Assigned task:
In the copy you make of the entries, no picture should appear, and every word must match.

(Dataset entries)

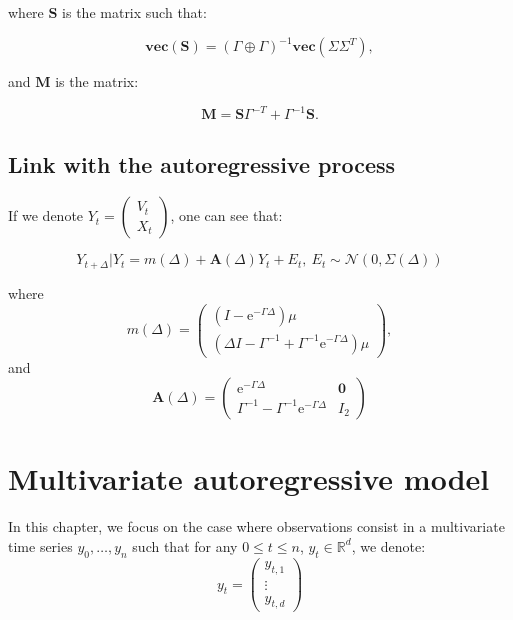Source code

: \documentclass[]{book}
\newcommand{\e}{\text{e}}
\newcommand{\inv}{^{-1}}
\newcommand{\GpG}{\left( \Gamma \oplus \Gamma \right)}
\newcommand{\Vect}[1]{\textbf{vec}\left(#1 \right)}
\newcommand{\Sinf}{\mathbf{S}}
\newcommand{\M}{\mathbf{M}}
\begin{document}
where \(\Sinf\) is the matrix such that:

\begin{equation*}
\Vect{\Sinf} = \GpG\inv\Vect{\Sigma \Sigma^T}, 
\end{equation*}

and \(\M\) is the matrix:

\begin{equation*}
\M= \Sinf\Gamma^{-T} + \Gamma\inv\Sinf.
\end{equation*}

\section{Link with the autoregressive
process}\label{link-with-the-autoregressive-process}

If we denote \(Y_t = \begin{pmatrix} V_{t} \\ X_{t} \end{pmatrix}\), one
can see that:

\begin{equation*}
Y_{t + \Delta}\vert Y_t = m(\Delta) + \mathbf{A}(\Delta)  Y_t + E_t,~E_t \sim\mathcal{N}(0,\Sigma(\Delta))
\end{equation*}

where \[
m(\Delta) =
\begin{pmatrix}
(I - \e^{-\Gamma\Delta}) \mu\\
(\Delta I - \Gamma\inv + \Gamma\inv\e^{-\Gamma\Delta})\mu
\end{pmatrix},
\] and
\[\mathbf{A}\left(\Delta\right) = \begin{pmatrix}\e^{-\Gamma\Delta} & \mathbf{0} \\
\Gamma\inv - \Gamma\inv\e^{-\Gamma\Delta} &I_2\end{pmatrix}\]

\chapter{Multivariate autoregressive model}\label{simpleAR}

In this chapter, we focus on the case where observations consist in a
multivariate time series \(y_0, \dots, y_n\) such that for any
\(0\leq t \leq n\), \(y_t \in \mathbb{R}^d\), we denote: \[y_t = 
\begin{pmatrix}
y_{t,1}\\
\vdots\\
y_{t, d}
\end{pmatrix}\]
\end{document}
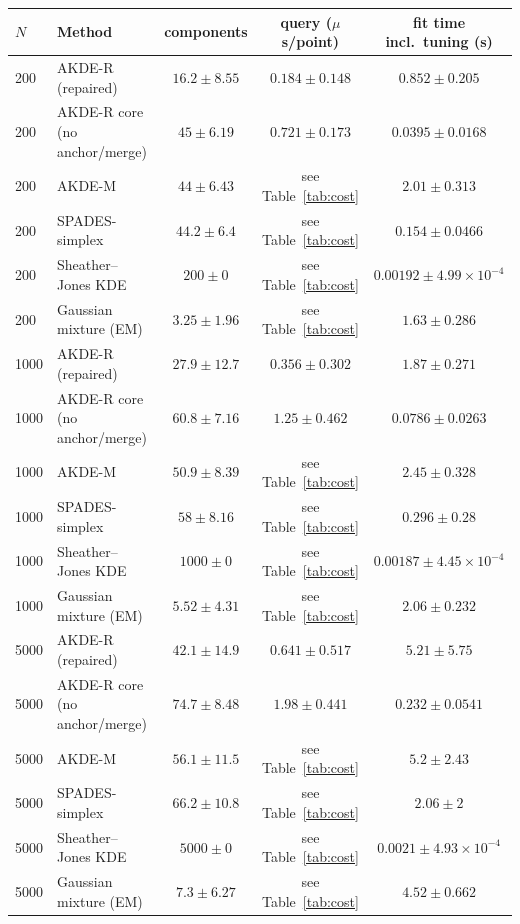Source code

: \begin{tabular}{llccc}
\toprule
$N$ & Method & components & query ($\mu$s/point) & fit time incl.\ tuning (s) \\
\midrule
200 & AKDE-R (repaired) & $16.2 \pm 8.55$ & $0.184 \pm 0.148$ & $0.852 \pm 0.205$ \\
200 & AKDE-R core (no anchor/merge) & $45 \pm 6.19$ & $0.721 \pm 0.173$ & $0.0395 \pm 0.0168$ \\
200 & AKDE-M & $44 \pm 6.43$ & see Table~\ref{tab:cost} & $2.01 \pm 0.313$ \\
200 & SPADES-simplex & $44.2 \pm 6.4$ & see Table~\ref{tab:cost} & $0.154 \pm 0.0466$ \\
200 & Sheather--Jones KDE & $200 \pm 0$ & see Table~\ref{tab:cost} & $0.00192 \pm 4.99\times10^{-4}$ \\
200 & Gaussian mixture (EM) & $3.25 \pm 1.96$ & see Table~\ref{tab:cost} & $1.63 \pm 0.286$ \\
\midrule
1000 & AKDE-R (repaired) & $27.9 \pm 12.7$ & $0.356 \pm 0.302$ & $1.87 \pm 0.271$ \\
1000 & AKDE-R core (no anchor/merge) & $60.8 \pm 7.16$ & $1.25 \pm 0.462$ & $0.0786 \pm 0.0263$ \\
1000 & AKDE-M & $50.9 \pm 8.39$ & see Table~\ref{tab:cost} & $2.45 \pm 0.328$ \\
1000 & SPADES-simplex & $58 \pm 8.16$ & see Table~\ref{tab:cost} & $0.296 \pm 0.28$ \\
1000 & Sheather--Jones KDE & $1000 \pm 0$ & see Table~\ref{tab:cost} & $0.00187 \pm 4.45\times10^{-4}$ \\
1000 & Gaussian mixture (EM) & $5.52 \pm 4.31$ & see Table~\ref{tab:cost} & $2.06 \pm 0.232$ \\
\midrule
5000 & AKDE-R (repaired) & $42.1 \pm 14.9$ & $0.641 \pm 0.517$ & $5.21 \pm 5.75$ \\
5000 & AKDE-R core (no anchor/merge) & $74.7 \pm 8.48$ & $1.98 \pm 0.441$ & $0.232 \pm 0.0541$ \\
5000 & AKDE-M & $56.1 \pm 11.5$ & see Table~\ref{tab:cost} & $5.2 \pm 2.43$ \\
5000 & SPADES-simplex & $66.2 \pm 10.8$ & see Table~\ref{tab:cost} & $2.06 \pm 2$ \\
5000 & Sheather--Jones KDE & $5000 \pm 0$ & see Table~\ref{tab:cost} & $0.0021 \pm 4.93\times10^{-4}$ \\
5000 & Gaussian mixture (EM) & $7.3 \pm 6.27$ & see Table~\ref{tab:cost} & $4.52 \pm 0.662$ \\
\bottomrule
\end{tabular}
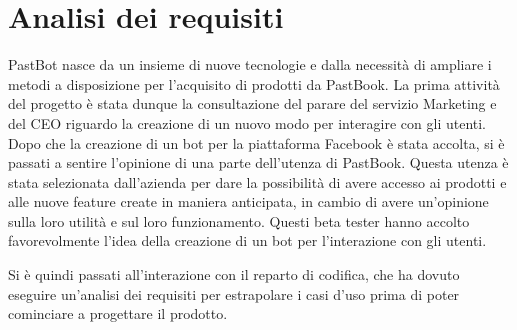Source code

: 
\chapter{Analisi dei requisiti}

PastBot nasce da un insieme di nuove tecnologie e dalla necessità di ampliare i
metodi a disposizione per l'acquisito di prodotti da PastBook.
La prima attività del progetto è stata dunque la consultazione del parare del
servizio Marketing e del CEO riguardo la creazione di un nuovo modo per
interagire con gli utenti. Dopo che la creazione di un bot per la piattaforma
Facebook è stata accolta, si è passati a sentire l'opinione di una parte
dell'utenza di PastBook. Questa utenza è stata selezionata dall'azienda per
dare la possibilità di avere accesso ai prodotti e alle nuove feature create in
maniera anticipata, in cambio di avere un'opinione sulla loro utilità e sul
loro funzionamento. Questi beta tester hanno accolto favorevolmente l'idea
della creazione di un bot per l'interazione con gli utenti.

Si è quindi passati all'interazione con il reparto di codifica, che ha dovuto
eseguire un'analisi dei requisiti per estrapolare i casi d'uso prima di poter
cominciare a progettare il prodotto.
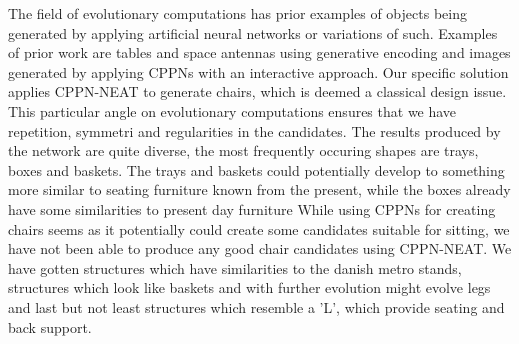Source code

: The field of evolutionary computations has prior examples of objects being
generated by applying artificial neural networks or variations of such.
Examples of prior work are tables and space antennas using generative encoding
and images generated by applying CPPNs with an interactive approach. Our
specific solution applies CPPN-NEAT to generate chairs, which is deemed a
classical design issue. This particular angle on evolutionary computations
ensures that we have repetition, symmetri and regularities in the candidates.
The results produced by the network are quite diverse, the most frequently
occuring shapes are trays, boxes and baskets. The trays and baskets could
potentially develop to something more similar to seating furniture known from
the present, while the boxes already have some similarities to present day
furniture While using CPPNs for creating chairs seems as it potentially could
create some candidates suitable for sitting, we have not been able to produce
any good chair candidates using CPPN-NEAT. We have gotten structures which have
similarities to the danish metro stands, structures which look like baskets and
with further evolution might evolve legs and last but not least structures
which resemble a 'L', which provide seating and back support.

Response for this exercise:
Source code

: \documentclass[]{book}
\newcommand{\e}{\text{e}}
\newcommand{\inv}{^{-1}}
\newcommand{\GpG}{\left( \Gamma \oplus \Gamma \right)}
\newcommand{\Vect}[1]{\textbf{vec}\left(#1 \right)}
\newcommand{\Sinf}{\mathbf{S}}
\newcommand{\M}{\mathbf{M}}
\begin{document}
where \(\Sinf\) is the matrix such that:

\begin{equation*}
\Vect{\Sinf} = \GpG\inv\Vect{\Sigma \Sigma^T}, 
\end{equation*}

and \(\M\) is the matrix:

\begin{equation*}
\M= \Sinf\Gamma^{-T} + \Gamma\inv\Sinf.
\end{equation*}

\section{Link with the autoregressive
process}\label{link-with-the-autoregressive-process}

If we denote \(Y_t = \begin{pmatrix} V_{t} \\ X_{t} \end{pmatrix}\), one
can see that:

\begin{equation*}
Y_{t + \Delta}\vert Y_t = m(\Delta) + \mathbf{A}(\Delta)  Y_t + E_t,~E_t \sim\mathcal{N}(0,\Sigma(\Delta))
\end{equation*}

where \[
m(\Delta) =
\begin{pmatrix}
(I - \e^{-\Gamma\Delta}) \mu\\
(\Delta I - \Gamma\inv + \Gamma\inv\e^{-\Gamma\Delta})\mu
\end{pmatrix},
\] and
\[\mathbf{A}\left(\Delta\right) = \begin{pmatrix}\e^{-\Gamma\Delta} & \mathbf{0} \\
\Gamma\inv - \Gamma\inv\e^{-\Gamma\Delta} &I_2\end{pmatrix}\]

\chapter{Multivariate autoregressive model}\label{simpleAR}

In this chapter, we focus on the case where observations consist in a
multivariate time series \(y_0, \dots, y_n\) such that for any
\(0\leq t \leq n\), \(y_t \in \mathbb{R}^d\), we denote: \[y_t = 
\begin{pmatrix}
y_{t,1}\\
\vdots\\
y_{t, d}
\end{pmatrix}\]
\end{document}
Source code

: \begin{tabular}{llccc}
\toprule
$N$ & Method & components & query ($\mu$s/point) & fit time incl.\ tuning (s) \\
\midrule
200 & AKDE-R (repaired) & $16.2 \pm 8.55$ & $0.184 \pm 0.148$ & $0.852 \pm 0.205$ \\
200 & AKDE-R core (no anchor/merge) & $45 \pm 6.19$ & $0.721 \pm 0.173$ & $0.0395 \pm 0.0168$ \\
200 & AKDE-M & $44 \pm 6.43$ & see Table~\ref{tab:cost} & $2.01 \pm 0.313$ \\
200 & SPADES-simplex & $44.2 \pm 6.4$ & see Table~\ref{tab:cost} & $0.154 \pm 0.0466$ \\
200 & Sheather--Jones KDE & $200 \pm 0$ & see Table~\ref{tab:cost} & $0.00192 \pm 4.99\times10^{-4}$ \\
200 & Gaussian mixture (EM) & $3.25 \pm 1.96$ & see Table~\ref{tab:cost} & $1.63 \pm 0.286$ \\
\midrule
1000 & AKDE-R (repaired) & $27.9 \pm 12.7$ & $0.356 \pm 0.302$ & $1.87 \pm 0.271$ \\
1000 & AKDE-R core (no anchor/merge) & $60.8 \pm 7.16$ & $1.25 \pm 0.462$ & $0.0786 \pm 0.0263$ \\
1000 & AKDE-M & $50.9 \pm 8.39$ & see Table~\ref{tab:cost} & $2.45 \pm 0.328$ \\
1000 & SPADES-simplex & $58 \pm 8.16$ & see Table~\ref{tab:cost} & $0.296 \pm 0.28$ \\
1000 & Sheather--Jones KDE & $1000 \pm 0$ & see Table~\ref{tab:cost} & $0.00187 \pm 4.45\times10^{-4}$ \\
1000 & Gaussian mixture (EM) & $5.52 \pm 4.31$ & see Table~\ref{tab:cost} & $2.06 \pm 0.232$ \\
\midrule
5000 & AKDE-R (repaired) & $42.1 \pm 14.9$ & $0.641 \pm 0.517$ & $5.21 \pm 5.75$ \\
5000 & AKDE-R core (no anchor/merge) & $74.7 \pm 8.48$ & $1.98 \pm 0.441$ & $0.232 \pm 0.0541$ \\
5000 & AKDE-M & $56.1 \pm 11.5$ & see Table~\ref{tab:cost} & $5.2 \pm 2.43$ \\
5000 & SPADES-simplex & $66.2 \pm 10.8$ & see Table~\ref{tab:cost} & $2.06 \pm 2$ \\
5000 & Sheather--Jones KDE & $5000 \pm 0$ & see Table~\ref{tab:cost} & $0.0021 \pm 4.93\times10^{-4}$ \\
5000 & Gaussian mixture (EM) & $7.3 \pm 6.27$ & see Table~\ref{tab:cost} & $4.52 \pm 0.662$ \\
\bottomrule
\end{tabular}
Source code

: 
\chapter{Analisi dei requisiti}

PastBot nasce da un insieme di nuove tecnologie e dalla necessità di ampliare i
metodi a disposizione per l'acquisito di prodotti da PastBook.
La prima attività del progetto è stata dunque la consultazione del parare del
servizio Marketing e del CEO riguardo la creazione di un nuovo modo per
interagire con gli utenti. Dopo che la creazione di un bot per la piattaforma
Facebook è stata accolta, si è passati a sentire l'opinione di una parte
dell'utenza di PastBook. Questa utenza è stata selezionata dall'azienda per
dare la possibilità di avere accesso ai prodotti e alle nuove feature create in
maniera anticipata, in cambio di avere un'opinione sulla loro utilità e sul
loro funzionamento. Questi beta tester hanno accolto favorevolmente l'idea
della creazione di un bot per l'interazione con gli utenti.

Si è quindi passati all'interazione con il reparto di codifica, che ha dovuto
eseguire un'analisi dei requisiti per estrapolare i casi d'uso prima di poter
cominciare a progettare il prodotto.
Source code

: The field of evolutionary computations has prior examples of objects being
generated by applying artificial neural networks or variations of such.
Examples of prior work are tables and space antennas using generative encoding
and images generated by applying CPPNs with an interactive approach. Our
specific solution applies CPPN-NEAT to generate chairs, which is deemed a
classical design issue. This particular angle on evolutionary computations
ensures that we have repetition, symmetri and regularities in the candidates.
The results produced by the network are quite diverse, the most frequently
occuring shapes are trays, boxes and baskets. The trays and baskets could
potentially develop to something more similar to seating furniture known from
the present, while the boxes already have some similarities to present day
furniture While using CPPNs for creating chairs seems as it potentially could
create some candidates suitable for sitting, we have not been able to produce
any good chair candidates using CPPN-NEAT. We have gotten structures which have
similarities to the danish metro stands, structures which look like baskets and
with further evolution might evolve legs and last but not least structures
which resemble a 'L', which provide seating and back support.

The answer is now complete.